* [Directions for this task]: In the entries that follow, the lines from the one with "### JWT Token Flow" through the one with "- **Purchase Flow**: Redirect" are the ones to write out, exactly and with both ends included. Nothing else should appear.
-------- Record excerpts
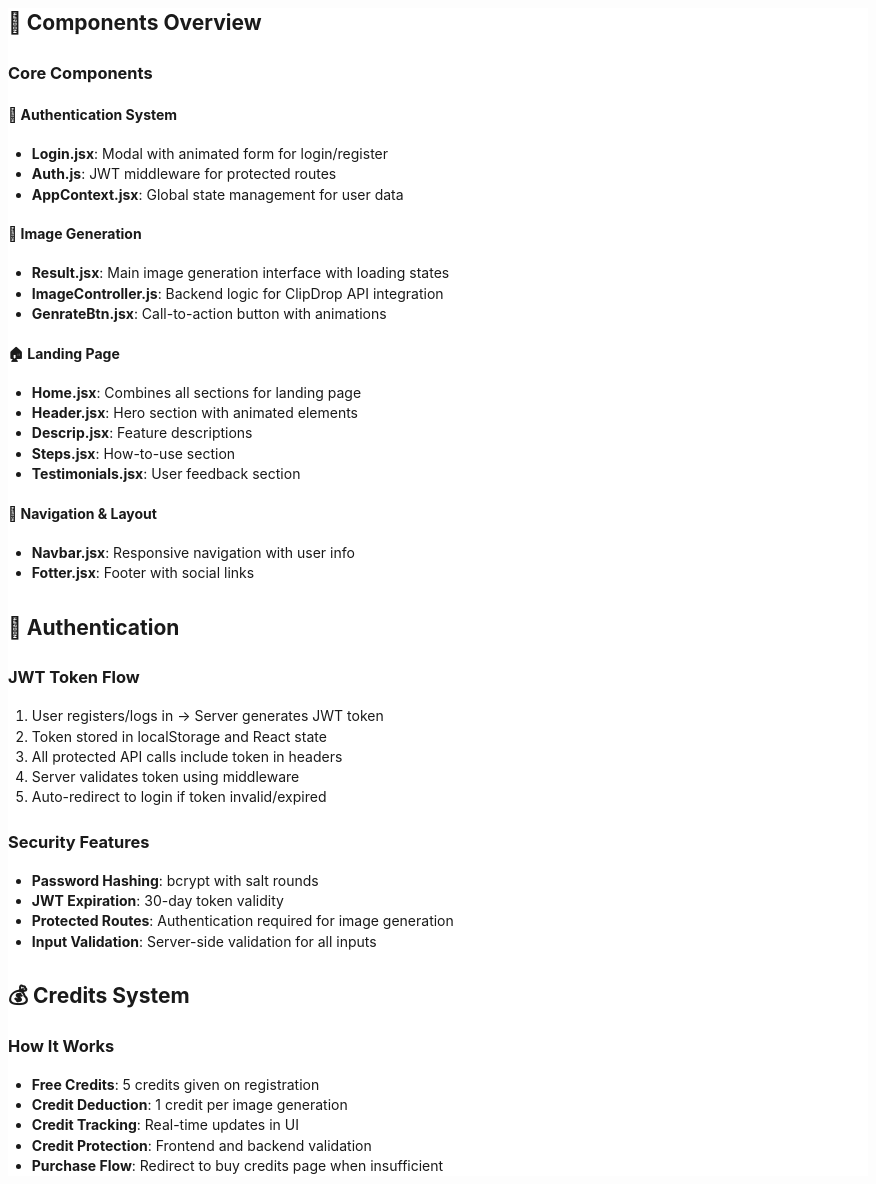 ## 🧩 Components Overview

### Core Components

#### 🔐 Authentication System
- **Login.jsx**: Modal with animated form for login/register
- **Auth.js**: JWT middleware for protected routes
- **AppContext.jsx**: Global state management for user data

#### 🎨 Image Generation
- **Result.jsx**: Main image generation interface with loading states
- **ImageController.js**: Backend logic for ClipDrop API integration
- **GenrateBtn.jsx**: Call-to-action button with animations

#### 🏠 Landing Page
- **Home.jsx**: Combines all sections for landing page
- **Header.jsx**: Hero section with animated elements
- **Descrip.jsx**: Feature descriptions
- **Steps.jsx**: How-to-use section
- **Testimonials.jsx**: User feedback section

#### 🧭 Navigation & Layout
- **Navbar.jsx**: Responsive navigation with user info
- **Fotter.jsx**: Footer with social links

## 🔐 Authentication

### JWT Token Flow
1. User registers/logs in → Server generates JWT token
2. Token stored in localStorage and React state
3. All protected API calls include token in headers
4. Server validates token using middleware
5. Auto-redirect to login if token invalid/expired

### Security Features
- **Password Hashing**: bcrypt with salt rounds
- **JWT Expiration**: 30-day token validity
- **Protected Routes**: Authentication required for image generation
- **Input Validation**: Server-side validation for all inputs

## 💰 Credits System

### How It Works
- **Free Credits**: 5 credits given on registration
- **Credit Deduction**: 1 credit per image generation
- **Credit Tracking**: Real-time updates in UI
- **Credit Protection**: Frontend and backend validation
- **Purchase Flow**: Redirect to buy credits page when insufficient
----------------
-------- Record excerpts
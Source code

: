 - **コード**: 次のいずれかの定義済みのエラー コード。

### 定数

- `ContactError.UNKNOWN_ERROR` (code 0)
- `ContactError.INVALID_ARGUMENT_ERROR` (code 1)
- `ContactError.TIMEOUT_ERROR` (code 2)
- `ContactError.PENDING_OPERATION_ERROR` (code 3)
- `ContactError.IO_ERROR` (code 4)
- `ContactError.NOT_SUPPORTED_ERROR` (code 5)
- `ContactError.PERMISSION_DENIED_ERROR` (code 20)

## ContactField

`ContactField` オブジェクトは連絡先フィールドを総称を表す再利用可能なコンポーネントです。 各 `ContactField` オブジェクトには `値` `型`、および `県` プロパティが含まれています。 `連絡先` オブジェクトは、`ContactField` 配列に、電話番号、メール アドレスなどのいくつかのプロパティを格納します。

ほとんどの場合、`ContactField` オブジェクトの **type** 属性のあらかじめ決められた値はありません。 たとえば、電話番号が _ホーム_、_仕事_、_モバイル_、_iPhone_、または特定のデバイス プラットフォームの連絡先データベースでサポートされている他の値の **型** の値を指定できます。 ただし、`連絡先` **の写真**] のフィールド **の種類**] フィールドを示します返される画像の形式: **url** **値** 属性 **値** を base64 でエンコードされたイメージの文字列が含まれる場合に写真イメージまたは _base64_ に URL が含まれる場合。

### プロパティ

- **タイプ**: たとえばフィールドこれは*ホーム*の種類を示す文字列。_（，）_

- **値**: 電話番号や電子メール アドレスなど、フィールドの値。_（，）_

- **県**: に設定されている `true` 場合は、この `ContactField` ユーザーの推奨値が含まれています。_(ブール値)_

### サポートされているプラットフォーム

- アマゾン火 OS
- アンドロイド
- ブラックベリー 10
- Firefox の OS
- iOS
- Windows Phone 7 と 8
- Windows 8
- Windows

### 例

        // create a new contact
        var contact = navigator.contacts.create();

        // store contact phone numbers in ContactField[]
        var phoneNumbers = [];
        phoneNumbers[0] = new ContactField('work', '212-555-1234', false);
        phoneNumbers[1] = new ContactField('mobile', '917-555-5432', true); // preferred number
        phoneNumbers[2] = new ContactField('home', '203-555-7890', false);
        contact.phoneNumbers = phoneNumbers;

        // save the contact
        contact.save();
----------------
* [Response box]:
### JWT Token Flow
1. User registers/logs in → Server generates JWT token
2. Token stored in localStorage and React state
3. All protected API calls include token in headers
4. Server validates token using middleware
5. Auto-redirect to login if token invalid/expired

### Security Features
- **Password Hashing**: bcrypt with salt rounds
- **JWT Expiration**: 30-day token validity
- **Protected Routes**: Authentication required for image generation
- **Input Validation**: Server-side validation for all inputs

## 💰 Credits System

### How It Works
- **Free Credits**: 5 credits given on registration
- **Credit Deduction**: 1 credit per image generation
- **Credit Tracking**: Real-time updates in UI
- **Credit Protection**: Frontend and backend validation
- **Purchase Flow**: Redirect to buy credits page when insufficient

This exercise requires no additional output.